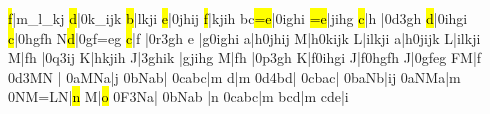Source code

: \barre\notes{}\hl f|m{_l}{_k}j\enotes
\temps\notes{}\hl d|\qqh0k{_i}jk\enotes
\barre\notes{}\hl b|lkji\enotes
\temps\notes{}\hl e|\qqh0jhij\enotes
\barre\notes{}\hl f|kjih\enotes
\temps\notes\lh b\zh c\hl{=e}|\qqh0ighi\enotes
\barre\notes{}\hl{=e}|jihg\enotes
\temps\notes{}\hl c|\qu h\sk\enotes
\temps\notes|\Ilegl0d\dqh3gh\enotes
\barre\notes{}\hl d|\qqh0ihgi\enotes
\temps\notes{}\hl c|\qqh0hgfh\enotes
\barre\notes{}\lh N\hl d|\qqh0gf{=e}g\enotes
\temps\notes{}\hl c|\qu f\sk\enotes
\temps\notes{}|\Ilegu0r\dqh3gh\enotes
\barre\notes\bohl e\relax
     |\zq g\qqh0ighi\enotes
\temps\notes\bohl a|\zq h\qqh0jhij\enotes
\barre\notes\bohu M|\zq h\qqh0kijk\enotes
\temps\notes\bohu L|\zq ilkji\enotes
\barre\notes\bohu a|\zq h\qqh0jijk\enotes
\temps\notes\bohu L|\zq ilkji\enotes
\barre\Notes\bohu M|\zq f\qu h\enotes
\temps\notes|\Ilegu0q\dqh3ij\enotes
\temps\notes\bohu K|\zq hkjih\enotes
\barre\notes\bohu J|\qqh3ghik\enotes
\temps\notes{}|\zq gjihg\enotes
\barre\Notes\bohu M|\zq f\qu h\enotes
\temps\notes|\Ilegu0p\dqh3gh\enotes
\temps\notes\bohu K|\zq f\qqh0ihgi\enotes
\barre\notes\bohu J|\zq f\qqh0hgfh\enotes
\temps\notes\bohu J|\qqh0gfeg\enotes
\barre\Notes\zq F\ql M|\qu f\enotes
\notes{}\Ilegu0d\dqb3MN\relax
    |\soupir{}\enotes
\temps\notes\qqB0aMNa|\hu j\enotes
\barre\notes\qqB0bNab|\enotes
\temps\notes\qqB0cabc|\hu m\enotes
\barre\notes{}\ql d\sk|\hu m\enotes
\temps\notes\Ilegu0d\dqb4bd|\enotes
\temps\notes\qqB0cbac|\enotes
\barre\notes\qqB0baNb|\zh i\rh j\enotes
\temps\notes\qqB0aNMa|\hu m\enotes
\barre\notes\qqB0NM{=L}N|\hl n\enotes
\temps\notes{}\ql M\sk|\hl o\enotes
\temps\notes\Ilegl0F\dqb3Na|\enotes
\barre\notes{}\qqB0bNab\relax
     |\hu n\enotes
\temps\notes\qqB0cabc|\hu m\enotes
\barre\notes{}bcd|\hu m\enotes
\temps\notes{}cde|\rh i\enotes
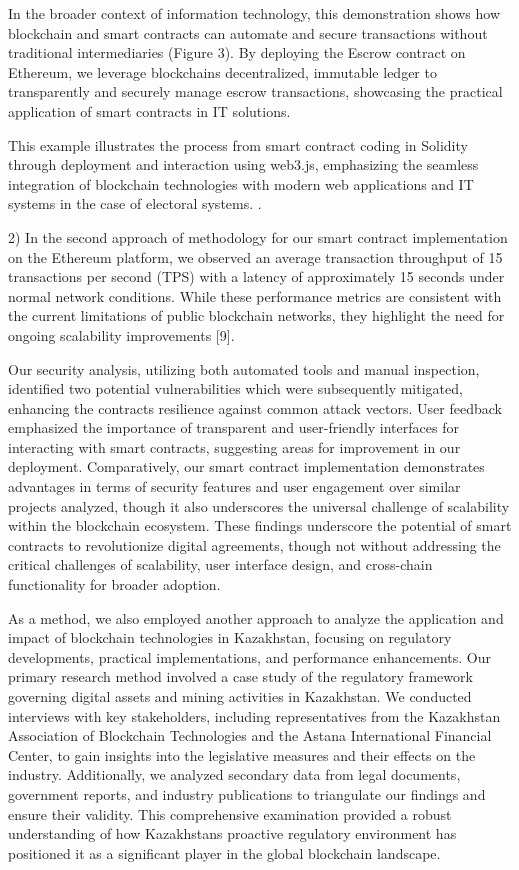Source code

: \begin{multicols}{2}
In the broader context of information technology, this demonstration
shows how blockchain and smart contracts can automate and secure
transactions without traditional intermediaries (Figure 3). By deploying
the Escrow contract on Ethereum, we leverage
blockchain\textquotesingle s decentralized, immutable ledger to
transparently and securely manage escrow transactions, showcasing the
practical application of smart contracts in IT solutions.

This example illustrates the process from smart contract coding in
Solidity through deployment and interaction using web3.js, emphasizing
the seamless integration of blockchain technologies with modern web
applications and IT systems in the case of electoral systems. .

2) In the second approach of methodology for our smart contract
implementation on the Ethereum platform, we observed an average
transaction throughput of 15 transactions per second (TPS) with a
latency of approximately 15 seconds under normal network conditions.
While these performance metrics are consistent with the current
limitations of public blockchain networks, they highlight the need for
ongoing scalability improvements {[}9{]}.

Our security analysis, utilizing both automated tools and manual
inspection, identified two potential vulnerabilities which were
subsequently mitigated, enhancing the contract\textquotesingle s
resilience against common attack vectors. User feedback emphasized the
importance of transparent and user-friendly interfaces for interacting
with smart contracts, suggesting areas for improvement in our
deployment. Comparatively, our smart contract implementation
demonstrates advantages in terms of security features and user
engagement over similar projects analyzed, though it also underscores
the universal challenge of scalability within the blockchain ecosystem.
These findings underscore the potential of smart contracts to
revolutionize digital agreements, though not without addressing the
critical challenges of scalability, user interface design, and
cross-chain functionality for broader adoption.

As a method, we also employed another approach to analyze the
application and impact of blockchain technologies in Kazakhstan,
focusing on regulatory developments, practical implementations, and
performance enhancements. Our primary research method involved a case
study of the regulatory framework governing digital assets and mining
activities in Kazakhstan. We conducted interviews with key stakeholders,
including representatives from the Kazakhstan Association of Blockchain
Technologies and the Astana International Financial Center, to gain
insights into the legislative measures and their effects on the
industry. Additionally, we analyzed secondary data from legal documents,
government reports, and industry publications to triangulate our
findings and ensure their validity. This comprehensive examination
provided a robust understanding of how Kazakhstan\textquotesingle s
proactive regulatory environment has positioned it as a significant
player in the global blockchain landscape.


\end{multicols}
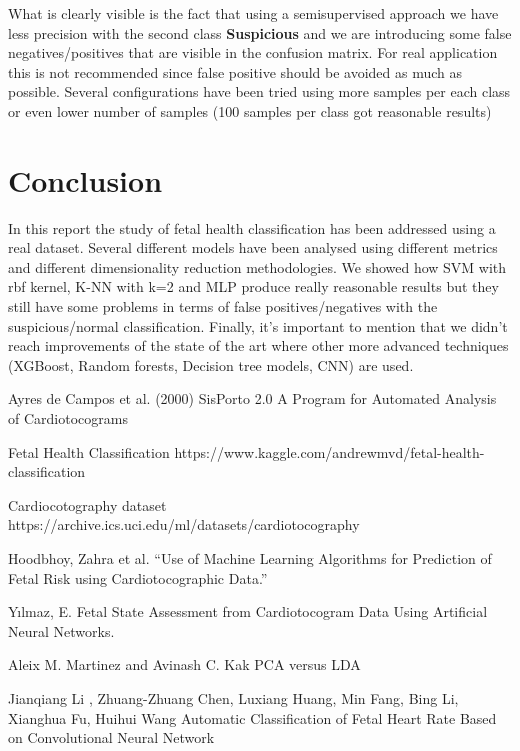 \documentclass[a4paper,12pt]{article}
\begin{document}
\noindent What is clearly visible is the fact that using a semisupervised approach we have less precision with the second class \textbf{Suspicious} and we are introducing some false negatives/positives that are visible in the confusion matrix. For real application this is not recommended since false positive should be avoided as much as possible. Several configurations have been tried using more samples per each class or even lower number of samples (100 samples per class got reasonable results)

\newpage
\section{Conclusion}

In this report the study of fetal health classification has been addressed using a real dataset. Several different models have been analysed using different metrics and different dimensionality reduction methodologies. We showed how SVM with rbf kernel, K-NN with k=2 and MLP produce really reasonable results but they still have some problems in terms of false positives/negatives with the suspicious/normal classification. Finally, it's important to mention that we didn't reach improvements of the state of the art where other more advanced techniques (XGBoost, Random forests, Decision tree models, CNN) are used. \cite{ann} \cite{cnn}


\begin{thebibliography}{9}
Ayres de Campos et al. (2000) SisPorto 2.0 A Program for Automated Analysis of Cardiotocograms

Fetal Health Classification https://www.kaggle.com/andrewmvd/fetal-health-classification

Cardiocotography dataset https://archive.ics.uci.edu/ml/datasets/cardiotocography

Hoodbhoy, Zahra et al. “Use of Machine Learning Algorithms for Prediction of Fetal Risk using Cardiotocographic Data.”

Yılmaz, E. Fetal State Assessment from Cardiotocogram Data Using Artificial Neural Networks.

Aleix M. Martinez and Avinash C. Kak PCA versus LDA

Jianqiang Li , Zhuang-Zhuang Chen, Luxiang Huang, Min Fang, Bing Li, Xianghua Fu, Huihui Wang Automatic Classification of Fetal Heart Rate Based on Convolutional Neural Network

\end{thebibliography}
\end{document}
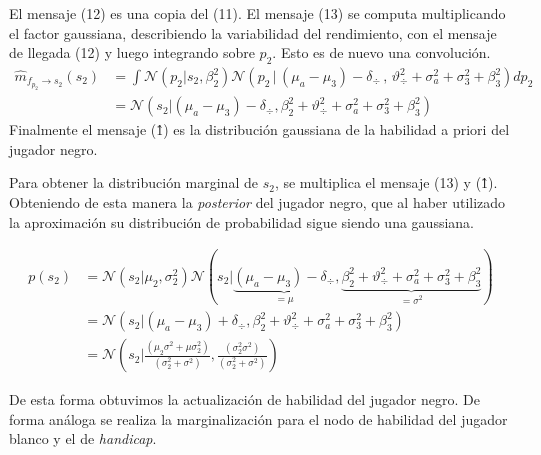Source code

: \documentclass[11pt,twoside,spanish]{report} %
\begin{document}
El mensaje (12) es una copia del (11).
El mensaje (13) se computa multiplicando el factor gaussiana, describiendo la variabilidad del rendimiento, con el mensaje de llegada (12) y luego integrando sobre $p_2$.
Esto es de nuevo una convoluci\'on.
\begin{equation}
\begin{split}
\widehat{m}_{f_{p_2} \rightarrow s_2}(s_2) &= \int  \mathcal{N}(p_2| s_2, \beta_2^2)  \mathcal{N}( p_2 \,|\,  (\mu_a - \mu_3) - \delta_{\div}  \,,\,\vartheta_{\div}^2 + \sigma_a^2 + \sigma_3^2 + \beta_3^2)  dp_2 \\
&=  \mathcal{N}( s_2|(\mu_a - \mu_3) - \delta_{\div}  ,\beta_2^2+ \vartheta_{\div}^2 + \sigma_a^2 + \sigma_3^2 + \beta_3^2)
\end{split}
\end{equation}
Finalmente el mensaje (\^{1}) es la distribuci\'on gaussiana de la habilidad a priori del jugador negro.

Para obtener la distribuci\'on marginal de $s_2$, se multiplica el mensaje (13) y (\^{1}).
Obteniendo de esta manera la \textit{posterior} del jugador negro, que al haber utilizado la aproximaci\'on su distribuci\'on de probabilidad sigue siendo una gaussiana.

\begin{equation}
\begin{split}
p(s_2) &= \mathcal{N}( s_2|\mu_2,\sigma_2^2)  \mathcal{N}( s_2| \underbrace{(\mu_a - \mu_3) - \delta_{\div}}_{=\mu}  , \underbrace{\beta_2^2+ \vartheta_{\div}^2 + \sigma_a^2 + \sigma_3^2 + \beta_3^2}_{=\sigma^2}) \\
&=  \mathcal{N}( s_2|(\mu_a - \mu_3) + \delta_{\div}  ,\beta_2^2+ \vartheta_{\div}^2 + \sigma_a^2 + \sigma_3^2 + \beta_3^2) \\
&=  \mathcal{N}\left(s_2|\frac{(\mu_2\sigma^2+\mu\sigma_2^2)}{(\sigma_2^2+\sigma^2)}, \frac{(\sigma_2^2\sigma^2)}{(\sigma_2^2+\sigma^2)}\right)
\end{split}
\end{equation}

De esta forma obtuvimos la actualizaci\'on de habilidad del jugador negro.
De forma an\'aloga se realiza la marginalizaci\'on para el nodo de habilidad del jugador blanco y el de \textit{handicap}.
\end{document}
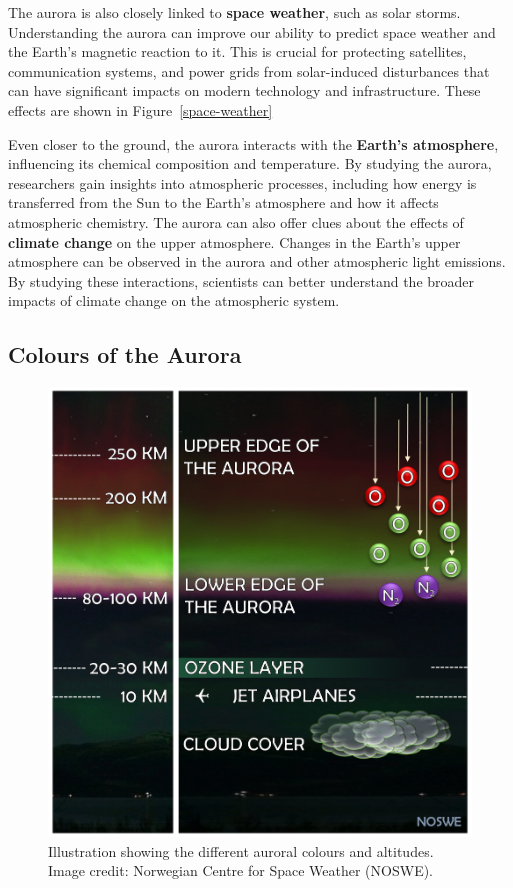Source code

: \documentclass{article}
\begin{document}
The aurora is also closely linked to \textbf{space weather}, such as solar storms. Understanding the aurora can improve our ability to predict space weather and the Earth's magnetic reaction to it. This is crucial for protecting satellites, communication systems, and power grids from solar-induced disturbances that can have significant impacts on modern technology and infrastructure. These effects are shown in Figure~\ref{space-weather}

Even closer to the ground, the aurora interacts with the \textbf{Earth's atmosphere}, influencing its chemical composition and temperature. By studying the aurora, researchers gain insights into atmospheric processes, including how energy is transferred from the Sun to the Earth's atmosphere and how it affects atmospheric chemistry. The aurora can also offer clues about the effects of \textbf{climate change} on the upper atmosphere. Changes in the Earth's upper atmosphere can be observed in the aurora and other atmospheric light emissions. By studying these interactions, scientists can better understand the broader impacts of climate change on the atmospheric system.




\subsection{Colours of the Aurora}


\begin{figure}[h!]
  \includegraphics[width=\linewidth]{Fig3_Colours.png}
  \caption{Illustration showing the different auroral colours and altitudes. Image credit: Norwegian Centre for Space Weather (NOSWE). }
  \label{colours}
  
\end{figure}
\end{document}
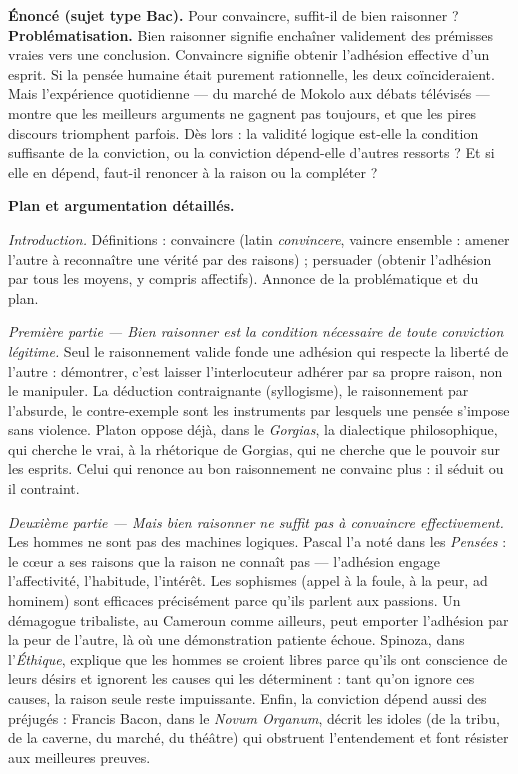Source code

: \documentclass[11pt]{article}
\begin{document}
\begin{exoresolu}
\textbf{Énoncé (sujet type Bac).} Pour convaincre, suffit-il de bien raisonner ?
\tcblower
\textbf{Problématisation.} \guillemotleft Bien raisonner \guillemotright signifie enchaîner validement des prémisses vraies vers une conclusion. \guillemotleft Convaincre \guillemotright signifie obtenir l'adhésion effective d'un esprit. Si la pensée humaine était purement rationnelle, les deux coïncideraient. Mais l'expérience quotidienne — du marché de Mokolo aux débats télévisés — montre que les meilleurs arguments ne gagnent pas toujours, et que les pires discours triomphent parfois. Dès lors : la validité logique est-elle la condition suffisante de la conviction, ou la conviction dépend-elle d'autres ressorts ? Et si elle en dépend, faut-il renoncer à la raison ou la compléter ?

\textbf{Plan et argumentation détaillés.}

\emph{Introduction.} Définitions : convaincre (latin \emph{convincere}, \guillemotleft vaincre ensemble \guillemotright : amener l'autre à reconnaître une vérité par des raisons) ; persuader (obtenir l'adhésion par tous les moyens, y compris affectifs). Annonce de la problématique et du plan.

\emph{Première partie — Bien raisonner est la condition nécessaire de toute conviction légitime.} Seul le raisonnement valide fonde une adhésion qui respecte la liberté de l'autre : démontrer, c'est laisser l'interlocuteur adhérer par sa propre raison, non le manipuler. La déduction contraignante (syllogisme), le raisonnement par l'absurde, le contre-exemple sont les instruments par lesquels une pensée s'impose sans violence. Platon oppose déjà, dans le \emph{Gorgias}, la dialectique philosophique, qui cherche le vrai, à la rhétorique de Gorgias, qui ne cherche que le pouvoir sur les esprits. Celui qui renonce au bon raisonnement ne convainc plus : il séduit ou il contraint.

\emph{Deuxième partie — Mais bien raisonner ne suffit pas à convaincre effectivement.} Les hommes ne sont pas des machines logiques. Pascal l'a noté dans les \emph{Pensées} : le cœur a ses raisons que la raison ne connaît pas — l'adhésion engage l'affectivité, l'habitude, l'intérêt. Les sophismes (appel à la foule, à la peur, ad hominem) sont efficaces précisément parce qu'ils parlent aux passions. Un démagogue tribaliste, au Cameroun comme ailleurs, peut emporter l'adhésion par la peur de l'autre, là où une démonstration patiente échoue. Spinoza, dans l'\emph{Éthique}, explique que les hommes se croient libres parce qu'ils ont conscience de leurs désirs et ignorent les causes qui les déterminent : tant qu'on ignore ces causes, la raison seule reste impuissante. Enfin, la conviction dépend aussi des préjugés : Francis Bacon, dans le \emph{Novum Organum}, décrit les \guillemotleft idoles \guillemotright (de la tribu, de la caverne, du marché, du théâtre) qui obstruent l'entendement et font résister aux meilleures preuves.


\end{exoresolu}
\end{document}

Task statement: Among the lines above, which contain the word "habilidad"? Copy every one.

Solution to this task:
Finalmente el mensaje (\^{1}) es la distribuci\'on gaussiana de la habilidad a priori del jugador negro.
De esta forma obtuvimos la actualizaci\'on de habilidad del jugador negro.
De forma an\'aloga se realiza la marginalizaci\'on para el nodo de habilidad del jugador blanco y el de \textit{handicap}.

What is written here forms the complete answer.